Could you tally the lines of the entries that carry the string "vCenter"? Reply with the number and nothing more.

(Task data Opens)

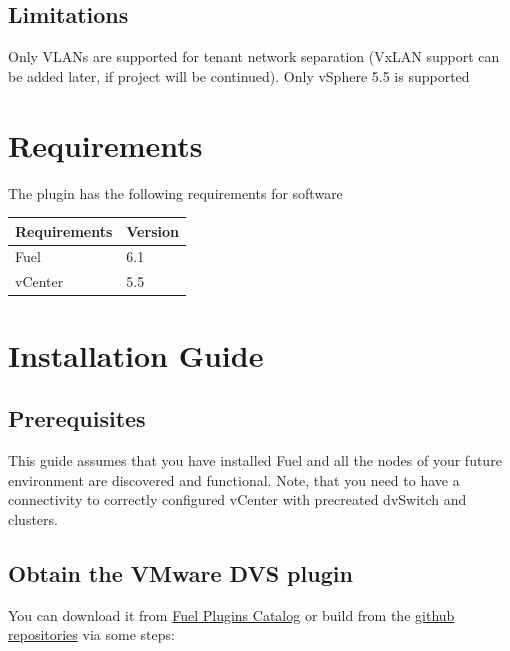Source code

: \documentclass{article}
\begin{document}
\subsection{Limitations}
  Only VLANs are supported for tenant network separation (VxLAN support can be added later, if project will be continued).
  Only vSphere 5.5 is supported

\section{Requirements}

The plugin has the following requirements for software

\begin{table}[h]
\begin{tabular}{|p{8cm}|p{8cm}|}
\hline
\textbf{Requirements} & \textbf{Version} \\ \hline
Fuel & 6.1 \\ \hline
vCenter & 5.5 \\ \hline
\end{tabular}
\end{table}

\section{Installation Guide}

\subsection{Prerequisites}

This guide assumes that you have installed Fuel and all the nodes of your future environment are discovered and functional. Note, that you need to have a connectivity to correctly configured vCenter with precreated dvSwitch and clusters.

\subsection{Obtain the VMware DVS plugin}

You can download it from \href{https://www.mirantis.com/products/openstack-drivers-and-plugins/fuel-plugins/}{Fuel Plugins Catalog} or build from the \href{https://github.com/stackforge/fuel-plugin-vmware-dvs}{github repositories} via some steps:
\end{document}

(Task data Closes)

Output for this exercise: 2